Just to be sure I ran kldstat before and after 'sudo mount...' - no differences.


----------



## Beastie (Nov 29, 2015)

I'm reviving this old thread because I have the same problem. In my case it started with a directory with non-foreign "invalid characters". The directory is displayed normally on Windows but is not even visible on FreeBSD. Only ls() sees it but throws errors.

I've tried every solution I've found on the Internet to no avail, including using misc/mc, converters/convmv, sysutils/rename, etc. But this is another topic.

Finally I was able to make iconv work, but in a weird way.

First you have to mount as root: `mount_msdosfs -L en_US.UTF-8 -D UTF-8 /dev/<device> /mountpoint`

You can unmount the device now: `umount /mountpoint`

Then you run the first command again but as a normal user and it works fine this time: `mount_msdosfs -L en_US.UTF-8 -D UTF-8 /dev/<device> /mountpoint`

What's even weirder is that at any time, if you unload msdosfs_iconv.ko and load it again, nothing works anymore.
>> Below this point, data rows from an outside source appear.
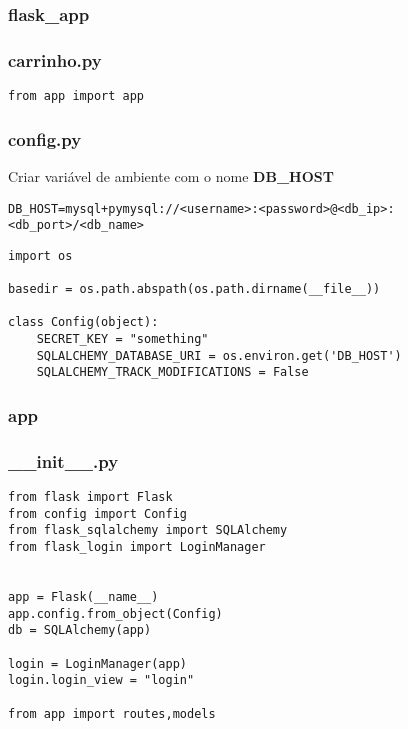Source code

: \documentclass{report}
\begin{document}
\subsubsection{flask\_app}

\subsubsection{carrinho.py}
\begin{lstlisting}
from app import app
\end{lstlisting}


\subsubsection{config.py}
Criar variável de ambiente com o nome \textbf{DB\_HOST}
\begin{lstlisting}
DB_HOST=mysql+pymysql://<username>:<password>@<db_ip>:<db_port>/<db_name>
\end{lstlisting}

\begin{lstlisting}
import os

basedir = os.path.abspath(os.path.dirname(__file__))

class Config(object):
	SECRET_KEY = "something"
	SQLALCHEMY_DATABASE_URI = os.environ.get('DB_HOST')
	SQLALCHEMY_TRACK_MODIFICATIONS = False

\end{lstlisting}

\subsubsection{app}
\subsubsection{\_\_init\_\_.py}
\begin{lstlisting}
from flask import Flask
from config import Config
from flask_sqlalchemy import SQLAlchemy
from flask_login import LoginManager


app = Flask(__name__)
app.config.from_object(Config)
db = SQLAlchemy(app)

login = LoginManager(app)
login.login_view = "login"

from app import routes,models
\end{lstlisting}
\end{document}
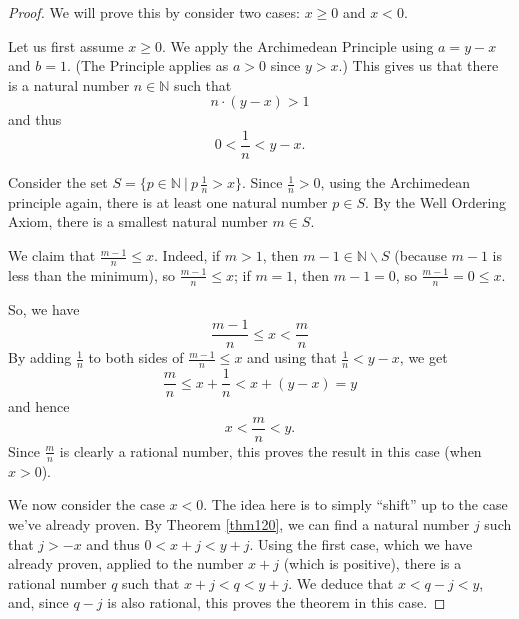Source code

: \documentclass[12pt]{amsart}
\newcommand{\N}{\mathbb{N}}
\numberwithin{equation}{section}
\theoremstyle{plain} %
\theoremstyle{definition}
\theoremstyle{remark}
\begin{document}
\begin{proof} We will prove this by consider two cases: $x \geq 0$ and $x < 0$.

Let us first assume $x \geq 0$.
We apply the Archimedean Principle using $a = y-x$ and $b = 1$. (The Principle applies as
$a > 0$ since $y> x$.) This gives us that there is a natural number $n \in \N$ such that
$$
n \cdot (y-x) > 1
$$
and thus
$$
0 < \frac{1}{n} < y-x.
$$

Consider the set $S=\{p\in \N \ | \ p \, \frac{1}{n} >x \}$.
Since $\frac{1}{n} > 0$, using the Archimedean principle again, there is at least one natural number $p\in S$. By the Well Ordering Axiom, there is a smallest natural number $m\in S$. 

We claim that $\frac{m-1}{n} \leq x$. Indeed, if $m>1$, then $m-1\in \N \smallsetminus S$ (because $m-1$ is less than the minimum), so $\frac{m-1}{n}\leq x$; if $m=1$, then $m-1=0$, so $\frac{m-1}{n} = 0 \leq x$.

So, we have
$$
\frac{m-1}{n} \leq x< \frac{m}{n}
$$
By adding $\frac{1}{n}$ to both sides of $\frac{m-1}{n} \leq x$ and using that $\frac{1}{n} < y- x$, we get
$$
\frac{m}{n} \leq x + \frac{1}{n} < x + (y -x) = y
$$
and hence
$$
x < \frac{m}{n} < y.
$$
Since $\frac{m}{n}$ is clearly a rational number, this proves the result in this case (when $x > 0$). 

We now consider the case $x < 0$. The idea here is to simply ``shift'' up to the case we've already proven. 
By Theorem \ref{thm120}, we can find a natural number $j$ such that $j > -x$ and thus $0 < x +j < y +j$. Using the first case, which we have already proven,
applied 
to the number $x + j$ (which is positive), there is a rational number $q$ such that $x+j < q < y+j$. We deduce that $x < q-j < y$, and, since $q - j$ is also
rational, this proves the theorem in this case.
\end{proof}

\newpage
\end{document}
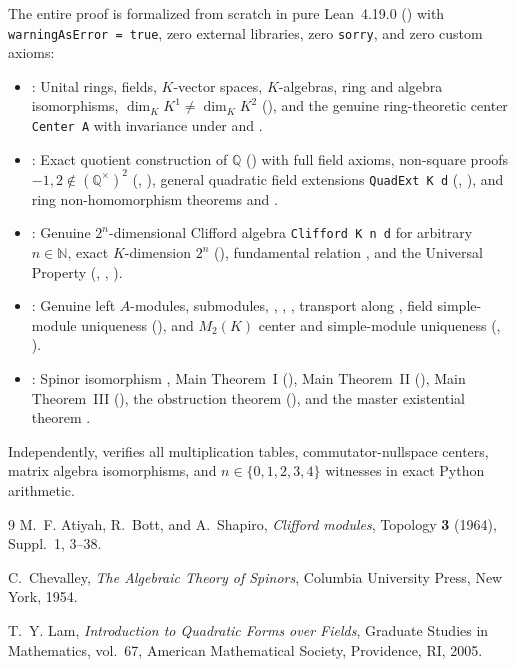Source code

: \documentclass[11pt,a4paper]{article}
\theoremstyle{plain}
\theoremstyle{definition}
\newcommand{\Mat}{M}
\newcommand{\Q}{\mathbb{Q}}
\begin{document}
{\raggedright
The entire proof is formalized from scratch in pure Lean~4.19.0 () with \texttt{warningAsError = true}, zero external libraries, zero \texttt{sorry}, and zero custom axioms:
\begin{itemize}
  \item {}: Unital rings, fields, $K$-vector spaces, $K$-algebras, ring and algebra isomorphisms, $\dim_K K^1 \neq \dim_K K^2$ (), and the genuine ring-theoretic center \texttt{Center A} with invariance under  and .
  \item {}: Exact quotient construction of $\Q$ () with full field axioms, non-square proofs $-1, 2 \notin (\Q^\times)^2$ (, ), general quadratic field extensions \texttt{QuadExt K d} (, ), and ring non-homomorphism theorems  and .
  \item {}: Genuine $2^n$-dimensional Clifford algebra \texttt{Clifford K n d} for arbitrary $n \in \mathbb{N}$, exact $K$-dimension $2^n$ (), fundamental relation , and the Universal Property (, , ).
  \item {}: Genuine left $A$-modules, submodules, , , , transport along , field simple-module uniqueness (), and $\Mat_2(K)$ center and simple-module uniqueness (, ).
  \item {}: Spinor isomorphism , Main Theorem~I (), Main Theorem~II (), Main Theorem~III (), the obstruction theorem (), and the master existential theorem .
\end{itemize}
Independently,  verifies all multiplication tables, commutator-nullspace centers, matrix algebra isomorphisms, and $n \in \{0,1,2,3,4\}$ witnesses in exact Python  arithmetic.\par
}

\begin{thebibliography}{9}
M.~F. Atiyah, R.~Bott, and A.~Shapiro,
\emph{Clifford modules}, Topology \textbf{3} (1964), Suppl.~1, 3--38.

C.~Chevalley,
\emph{The Algebraic Theory of Spinors}, Columbia University Press, New York, 1954.

T.~Y. Lam,
\emph{Introduction to Quadratic Forms over Fields}, Graduate Studies in Mathematics, vol.~67, American Mathematical Society, Providence, RI, 2005.
\end{thebibliography}
\end{document}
Only running the `mount_msdosfs` command as root first makes it work properly.


----------



## Juha Nurmela (Nov 29, 2015)

The error message is... _funny_. It's not directly about the kld, but instead something went wrong when `mount_msdosfs` tried to configure the charset translations. Maybe some language-file in the depths of /usr/share has root-only permissions.

Juha

who would gladly give up å, ä and ö.


----------